The toy language is a functional language inspired by OCaml in addition to being implemented in it. Some differences include:
- the language is not type checked
- there are no:
- strings
- exceptions
- modules
- libraries
- comments
- floating-point numbers
- user-defined types
- pattern matching
- the keyword to create functions is
fnrather thanfun - function definitions must have exactly 1 argument
- recursive functions are defined with
fix...and...in...rather thanlet rec...and...in... - there is no shorthand way of defining functions with
let - prefix
-(negation) has the same precedence as multiplication - the
elseclause in anif...then...else...expression is manditory - there is no way to define infix operators
- simplistic tokenizer (see below)
Identifiers are alphabetic characters only; no underscore or digits. The lexer understands 3 classes of characters: alphabetic; digits; and, printable symbols. Space is only significant to separate tokens. The tokenizer will greedily consume a sequence of characters of a class into one token.

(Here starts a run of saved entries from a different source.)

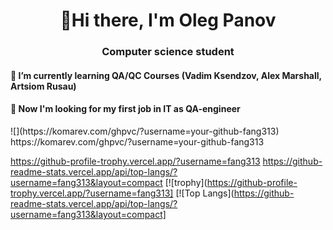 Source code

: <h1 align="center">👋Hi there, I'm Oleg Panov</h1>
<h3 align="center">Computer science student</h3>
<h4> 🌱 I’m currently learning QA/QC Courses (Vadim Ksendzov, Alex Marshall, Artsiom Rusau)</h4>
<h4> 👀 Now I'm looking for my first job in IT as QA-engineer</h4>
![](https://komarev.com/ghpvc/?username=your-github-fang313)
<img>https://komarev.com/ghpvc/?username=your-github-fang313</img>


<img>https://github-profile-trophy.vercel.app/?username=fang313</img>
<img>https://github-readme-stats.vercel.app/api/top-langs/?username=fang313&layout=compact</img>
[![trophy](https://github-profile-trophy.vercel.app/?username=fang313]
[![Top Langs](https://github-readme-stats.vercel.app/api/top-langs/?username=fang313&layout=compact]


<!--
**fang313/fang313** is a ✨ _special_ ✨ repository because its `README.md` (this file) appears on your GitHub profile.

Here are some ideas to get you started:

- 🔭 I’m currently working on ...
- 🌱 I’m currently learning ...
- 👯 I’m looking to collaborate on ...
- 🤔 I’m looking for help with ...
- 💬 Ask me about ...
- 📫 How to reach me: ...
- 😄 Pronouns: ...
- ⚡ Fun fact: ...
- 💞️ I’m looking to collaborate on ...
- 📫 How to reach me ...
-->

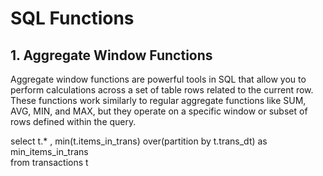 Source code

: <h1>SQL Functions</h1>



<h2>1. Aggregate Window Functions</h2>
Aggregate window functions are powerful tools in SQL that allow you to perform calculations across a set of table rows related to the current row. These functions work similarly to regular aggregate functions like SUM, AVG, MIN, and MAX, but they operate on a specific window or subset of rows defined within the query.

<br />

select
	t.*
   , min(t.items_in_trans) over(partition by t.trans_dt) as min_items_in_trans	
from
 transactions t
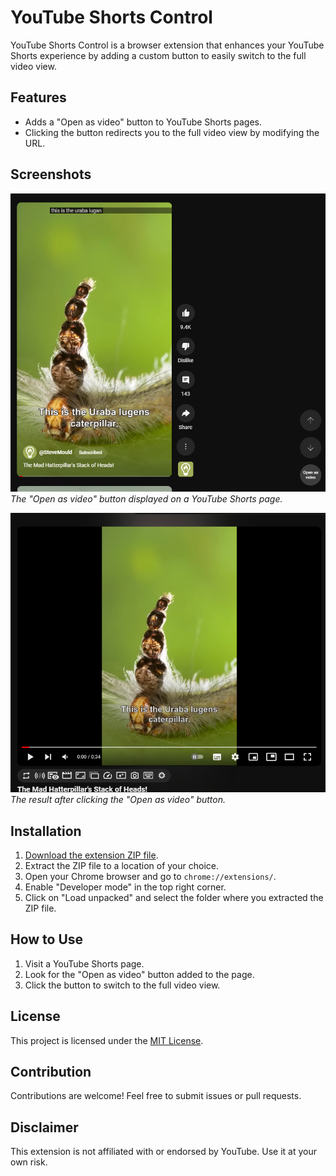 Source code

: # YouTube Shorts Control

YouTube Shorts Control is a browser extension that enhances your YouTube Shorts experience by adding a custom button to easily switch to the full video view.

## Features

- Adds a "Open as video" button to YouTube Shorts pages.
- Clicking the button redirects you to the full video view by modifying the URL.

## Screenshots

![Button](demo/button.png)
*The "Open as video" button displayed on a YouTube Shorts page.*

![Video](demo/video.png)
*The result after clicking the "Open as video" button.*

## Installation

1. [Download the extension ZIP file](https://github.com/numbersanalyst/yt-shorts-control/archive/refs/heads/main.zip).
2. Extract the ZIP file to a location of your choice.
3. Open your Chrome browser and go to `chrome://extensions/`.
4. Enable "Developer mode" in the top right corner.
5. Click on "Load unpacked" and select the folder where you extracted the ZIP file.

## How to Use

1. Visit a YouTube Shorts page.
2. Look for the "Open as video" button added to the page.
3. Click the button to switch to the full video view.

## License

This project is licensed under the [MIT License](LICENSE).

## Contribution

Contributions are welcome! Feel free to submit issues or pull requests.

## Disclaimer

This extension is not affiliated with or endorsed by YouTube. Use it at your own risk.
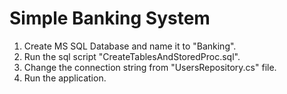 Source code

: # Simple Banking System

1. Create MS SQL Database and name it to "Banking".
2. Run the sql script "CreateTablesAndStoredProc.sql".
3. Change the connection string from "UsersRepository.cs" file.
4. Run the application.
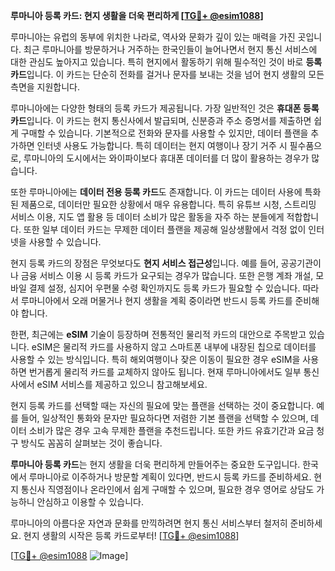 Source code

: **루마니아 등록 카드: 현지 생활을 더욱 편리하게 [[TG💪+ @esim1088](https://t.me/s/esim1088)]**

루마니아는 유럽의 동부에 위치한 나라로, 역사와 문화가 깊이 있는 매력을 가진 곳입니다. 최근 루마니아를 방문하거나 거주하는 한국인들이 늘어나면서 현지 통신 서비스에 대한 관심도 높아지고 있습니다. 특히 현지에서 활동하기 위해 필수적인 것이 바로 **등록 카드**입니다. 이 카드는 단순히 전화를 걸거나 문자를 보내는 것을 넘어 현지 생활의 모든 측면을 지원합니다.

루마니아에는 다양한 형태의 등록 카드가 제공됩니다. 가장 일반적인 것은 **휴대폰 등록 카드**입니다. 이 카드는 현지 통신사에서 발급되며, 신분증과 주소 증명서를 제출하면 쉽게 구매할 수 있습니다. 기본적으로 전화와 문자를 사용할 수 있지만, 데이터 플랜을 추가하면 인터넷 사용도 가능합니다. 특히 데이터는 현지 여행이나 장기 거주 시 필수품으로, 루마니아의 도시에서는 와이파이보다 휴대폰 데이터를 더 많이 활용하는 경우가 많습니다.

또한 루마니아에는 **데이터 전용 등록 카드**도 존재합니다. 이 카드는 데이터 사용에 특화된 제품으로, 데이터만 필요한 상황에서 매우 유용합니다. 특히 유튜브 시청, 스트리밍 서비스 이용, 지도 앱 활용 등 데이터 소비가 많은 활동을 자주 하는 분들에게 적합합니다. 또한 일부 데이터 카드는 무제한 데이터 플랜을 제공해 일상생활에서 걱정 없이 인터넷을 사용할 수 있습니다.

현지 등록 카드의 장점은 무엇보다도 **현지 서비스 접근성**입니다. 예를 들어, 공공기관이나 금융 서비스 이용 시 등록 카드가 요구되는 경우가 많습니다. 또한 은행 계좌 개설, 모바일 결제 설정, 심지어 우편물 수령 확인까지도 등록 카드가 필요할 수 있습니다. 따라서 루마니아에서 오래 머물거나 현지 생활을 계획 중이라면 반드시 등록 카드를 준비해야 합니다.

한편, 최근에는 **eSIM** 기술이 등장하며 전통적인 물리적 카드의 대안으로 주목받고 있습니다. eSIM은 물리적 카드를 사용하지 않고 스마트폰 내부에 내장된 칩으로 데이터를 사용할 수 있는 방식입니다. 특히 해외여행이나 잦은 이동이 필요한 경우 eSIM을 사용하면 번거롭게 물리적 카드를 교체하지 않아도 됩니다. 현재 루마니아에서도 일부 통신사에서 eSIM 서비스를 제공하고 있으니 참고해보세요.

현지 등록 카드를 선택할 때는 자신의 필요에 맞는 플랜을 선택하는 것이 중요합니다. 예를 들어, 일상적인 통화와 문자만 필요하다면 저렴한 기본 플랜을 선택할 수 있으며, 데이터 소비가 많은 경우 고속 무제한 플랜을 추천드립니다. 또한 카드 유효기간과 요금 청구 방식도 꼼꼼히 살펴보는 것이 좋습니다.

**루마니아 등록 카드**는 현지 생활을 더욱 편리하게 만들어주는 중요한 도구입니다. 한국에서 루마니아로 이주하거나 방문할 계획이 있다면, 반드시 등록 카드를 준비하세요. 현지 통신사 직영점이나 온라인에서 쉽게 구매할 수 있으며, 필요한 경우 영어로 상담도 가능하니 안심하고 이용할 수 있습니다.

루마니아의 아름다운 자연과 문화를 만끽하려면 현지 통신 서비스부터 철저히 준비하세요. 현지 생활의 시작은 등록 카드로부터! [[TG💪+ @esim1088](https://t.me/s/esim1088)]

[[TG💪+ @esim1088](https://t.me/s/esim1088) ![Image](https://i.postimg.cc/Y0z9fWf4/image.png)]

The string abc123 is interpreted as two tokens abc and 123. The string ))) will
become a single token of three closing parenthesis rather than three tokens of a single
parenthesis each. What you want is probably ) ) ). The only multi-punctuation operators
in the language are ->, ||, &&, <=, >=, **, @@, and !=. Other sequences of
punctuation characters will probably cause unusual errors.
Note: This repository only has the interesting parsing pieces and does not build.

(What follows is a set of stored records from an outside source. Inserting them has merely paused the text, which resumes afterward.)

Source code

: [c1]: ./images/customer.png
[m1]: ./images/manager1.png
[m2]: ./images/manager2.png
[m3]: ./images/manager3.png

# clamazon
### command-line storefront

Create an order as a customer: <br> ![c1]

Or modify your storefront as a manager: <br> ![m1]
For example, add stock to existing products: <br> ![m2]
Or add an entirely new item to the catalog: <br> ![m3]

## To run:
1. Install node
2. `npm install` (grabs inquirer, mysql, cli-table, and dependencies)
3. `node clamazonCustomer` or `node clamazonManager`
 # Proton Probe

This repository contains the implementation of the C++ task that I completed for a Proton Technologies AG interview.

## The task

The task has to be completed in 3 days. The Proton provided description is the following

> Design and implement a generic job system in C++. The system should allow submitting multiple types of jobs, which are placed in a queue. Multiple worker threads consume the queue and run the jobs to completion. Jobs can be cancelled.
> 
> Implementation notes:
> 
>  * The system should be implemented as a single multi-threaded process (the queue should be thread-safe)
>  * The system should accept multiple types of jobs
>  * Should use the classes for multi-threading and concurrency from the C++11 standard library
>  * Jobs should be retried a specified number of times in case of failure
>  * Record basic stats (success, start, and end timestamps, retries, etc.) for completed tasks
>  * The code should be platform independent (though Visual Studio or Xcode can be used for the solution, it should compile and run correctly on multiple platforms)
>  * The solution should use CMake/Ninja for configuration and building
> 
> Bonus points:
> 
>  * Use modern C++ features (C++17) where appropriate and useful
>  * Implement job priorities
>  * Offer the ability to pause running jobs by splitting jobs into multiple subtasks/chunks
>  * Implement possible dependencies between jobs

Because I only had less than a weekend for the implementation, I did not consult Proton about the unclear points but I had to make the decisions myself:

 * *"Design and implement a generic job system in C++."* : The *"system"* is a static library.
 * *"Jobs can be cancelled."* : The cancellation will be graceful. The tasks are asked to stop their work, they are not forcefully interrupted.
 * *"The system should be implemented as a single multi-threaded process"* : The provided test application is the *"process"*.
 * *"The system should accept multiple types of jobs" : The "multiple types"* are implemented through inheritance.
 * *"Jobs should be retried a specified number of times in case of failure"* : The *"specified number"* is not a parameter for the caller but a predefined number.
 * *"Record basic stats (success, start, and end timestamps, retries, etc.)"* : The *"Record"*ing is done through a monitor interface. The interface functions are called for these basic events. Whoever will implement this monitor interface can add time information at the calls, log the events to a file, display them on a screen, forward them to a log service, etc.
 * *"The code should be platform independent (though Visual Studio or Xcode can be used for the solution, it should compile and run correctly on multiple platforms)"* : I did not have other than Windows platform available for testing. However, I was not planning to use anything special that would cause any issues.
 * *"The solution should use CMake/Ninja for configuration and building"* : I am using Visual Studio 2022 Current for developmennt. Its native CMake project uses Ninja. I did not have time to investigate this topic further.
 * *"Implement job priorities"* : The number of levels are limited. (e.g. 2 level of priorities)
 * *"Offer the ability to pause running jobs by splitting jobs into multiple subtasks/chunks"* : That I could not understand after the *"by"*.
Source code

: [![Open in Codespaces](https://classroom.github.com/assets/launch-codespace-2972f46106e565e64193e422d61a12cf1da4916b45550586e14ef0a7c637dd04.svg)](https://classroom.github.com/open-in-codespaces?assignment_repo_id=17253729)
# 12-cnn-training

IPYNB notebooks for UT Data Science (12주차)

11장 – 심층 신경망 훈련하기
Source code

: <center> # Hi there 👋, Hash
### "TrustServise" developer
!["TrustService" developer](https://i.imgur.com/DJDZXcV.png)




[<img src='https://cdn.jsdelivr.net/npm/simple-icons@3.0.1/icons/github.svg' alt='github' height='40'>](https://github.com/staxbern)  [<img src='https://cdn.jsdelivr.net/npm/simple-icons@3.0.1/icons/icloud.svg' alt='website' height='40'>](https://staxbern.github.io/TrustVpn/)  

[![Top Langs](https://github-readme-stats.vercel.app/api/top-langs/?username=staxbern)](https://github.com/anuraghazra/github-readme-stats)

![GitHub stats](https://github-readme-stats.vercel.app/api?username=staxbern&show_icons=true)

One can use ocamlbuild to create an executable, like so
ocamlbuild toylang.native
To run the REPL,
./toylang.native
There is a simple command line interface with a primitive REPL. There is no support for line editing except backspace. Any syntax or parsing error will cause the REPL to abort with an exception message.

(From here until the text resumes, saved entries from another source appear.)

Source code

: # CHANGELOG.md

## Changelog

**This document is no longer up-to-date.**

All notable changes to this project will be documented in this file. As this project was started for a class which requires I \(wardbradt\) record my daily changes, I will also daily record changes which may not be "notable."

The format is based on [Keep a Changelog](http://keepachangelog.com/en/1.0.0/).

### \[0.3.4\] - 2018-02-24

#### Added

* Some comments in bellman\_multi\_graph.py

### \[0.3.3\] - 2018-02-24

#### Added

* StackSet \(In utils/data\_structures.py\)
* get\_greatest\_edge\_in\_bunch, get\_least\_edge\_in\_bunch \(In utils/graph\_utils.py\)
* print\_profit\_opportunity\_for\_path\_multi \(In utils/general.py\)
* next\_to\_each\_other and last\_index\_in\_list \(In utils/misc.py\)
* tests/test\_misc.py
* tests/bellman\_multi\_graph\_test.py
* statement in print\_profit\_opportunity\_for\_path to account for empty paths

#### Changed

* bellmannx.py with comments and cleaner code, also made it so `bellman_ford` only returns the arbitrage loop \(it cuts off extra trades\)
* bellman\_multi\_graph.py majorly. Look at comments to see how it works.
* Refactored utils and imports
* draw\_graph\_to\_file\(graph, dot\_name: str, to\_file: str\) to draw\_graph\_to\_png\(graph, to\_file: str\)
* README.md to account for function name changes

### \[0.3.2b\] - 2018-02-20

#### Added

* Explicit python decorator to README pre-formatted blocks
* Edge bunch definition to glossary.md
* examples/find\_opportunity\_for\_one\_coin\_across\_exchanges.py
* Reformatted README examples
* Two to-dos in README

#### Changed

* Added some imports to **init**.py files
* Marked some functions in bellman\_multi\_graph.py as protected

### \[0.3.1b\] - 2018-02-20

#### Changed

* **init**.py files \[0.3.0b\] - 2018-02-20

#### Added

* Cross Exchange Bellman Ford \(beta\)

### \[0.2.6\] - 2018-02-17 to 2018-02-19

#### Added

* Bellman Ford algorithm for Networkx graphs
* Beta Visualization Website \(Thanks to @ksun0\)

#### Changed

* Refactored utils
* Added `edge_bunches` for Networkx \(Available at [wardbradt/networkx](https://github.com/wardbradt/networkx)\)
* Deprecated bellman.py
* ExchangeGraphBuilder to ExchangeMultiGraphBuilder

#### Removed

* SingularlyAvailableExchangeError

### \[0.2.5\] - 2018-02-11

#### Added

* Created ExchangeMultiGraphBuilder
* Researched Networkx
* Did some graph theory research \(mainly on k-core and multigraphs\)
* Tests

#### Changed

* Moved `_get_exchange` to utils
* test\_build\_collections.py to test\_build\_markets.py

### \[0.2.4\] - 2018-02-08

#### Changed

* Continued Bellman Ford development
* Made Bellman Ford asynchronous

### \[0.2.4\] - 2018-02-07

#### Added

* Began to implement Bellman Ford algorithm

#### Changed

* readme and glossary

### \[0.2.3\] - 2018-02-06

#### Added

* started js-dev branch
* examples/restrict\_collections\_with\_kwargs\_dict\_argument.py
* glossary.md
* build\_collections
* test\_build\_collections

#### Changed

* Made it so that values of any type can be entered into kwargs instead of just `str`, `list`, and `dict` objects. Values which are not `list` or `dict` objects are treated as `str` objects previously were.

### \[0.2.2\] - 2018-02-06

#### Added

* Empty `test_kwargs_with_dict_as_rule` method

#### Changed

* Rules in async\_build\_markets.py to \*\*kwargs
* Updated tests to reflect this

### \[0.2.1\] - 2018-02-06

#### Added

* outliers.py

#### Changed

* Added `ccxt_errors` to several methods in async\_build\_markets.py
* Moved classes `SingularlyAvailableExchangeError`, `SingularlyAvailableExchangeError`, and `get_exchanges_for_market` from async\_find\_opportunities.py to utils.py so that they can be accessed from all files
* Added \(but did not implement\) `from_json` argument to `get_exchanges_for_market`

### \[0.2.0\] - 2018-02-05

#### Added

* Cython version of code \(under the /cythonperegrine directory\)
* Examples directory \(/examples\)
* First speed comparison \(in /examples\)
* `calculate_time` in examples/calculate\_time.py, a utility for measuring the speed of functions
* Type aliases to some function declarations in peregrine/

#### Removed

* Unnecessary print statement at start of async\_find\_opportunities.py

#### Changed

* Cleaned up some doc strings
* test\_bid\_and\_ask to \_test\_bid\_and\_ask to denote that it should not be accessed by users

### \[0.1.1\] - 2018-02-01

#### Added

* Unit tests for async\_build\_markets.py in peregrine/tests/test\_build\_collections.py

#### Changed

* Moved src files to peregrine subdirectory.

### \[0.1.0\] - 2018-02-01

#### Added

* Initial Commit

A ? is the prompt. A ?? is the continuation prompt: the REPL has detected a partial
expression and is waiting for the remainder. If you want to abandon the partial
expression, enter an empty line.
CTRL-C to exit.
? 2 + 3
5
? -3**2
-9
? let x = 2 in let y = 3 in y - x
1
? let x = 2 and y = 3 in y - x
1
? let x = 2 in if 1 = 1 then let y = 4 in x + y else 7
6
? let x = 2 in if 1 = 2 then let y = 4 in x + y else 7
7
? (fn a -> a + 3) 7
10
? let a = (fn x -> fn y -> x + y + 1) in a 2 3
6
? let a = (fn x -> fn y -> x + y + 1) in a 2 (2 + 1)
6
? let a = (fn x -> x + 2) in a3
5
? (let x = 2 in (fn y -> x + y) ) 3
5
? fix even = fn x -> if x = 0 then true else odd (x - 1) and odd = fn x -> if x = 0 then false else even (x - 1) in even 88
tis true
? fix even = fn x -> if x = 0 then true else odd (x - 1) and odd = fn x -> if x = 0 then false else even (x - 1) in even 89
tis false
? fix a = (fn x -> x + 1) and b = (fn x -> x + 2) in a (b 3)
6
? fix A = fn m -> fn n -> if m = 0 then n + 1 else if (m > 0) && (n = 0) then A (m - 1) 1 else A (m - 1) (A m (n - 1) ) in A 3 4
125
A let... or fix... expression without an in... clause will expand the REPL's global
environment:
? let id = (fn x -> x)
? id 3
3
? let a = 3
? a
3
? let a = a + 1 in a
4
? a
3
? fix even = fn x -> if x = 0 then true else odd (x - 1) and odd = fn x -> if x = 0 then false else even (x - 1)
? even 88
tis true
? odd 89
tis true
Entering only part of an expression with cause the REPL to prompt for the rest of it:
? let a = 3 in
?? let b = 4 in
?? a + b
7
?
? let a = 3 in
??
?
This code is originally from early 2018. I've only recently added it to my GitHub.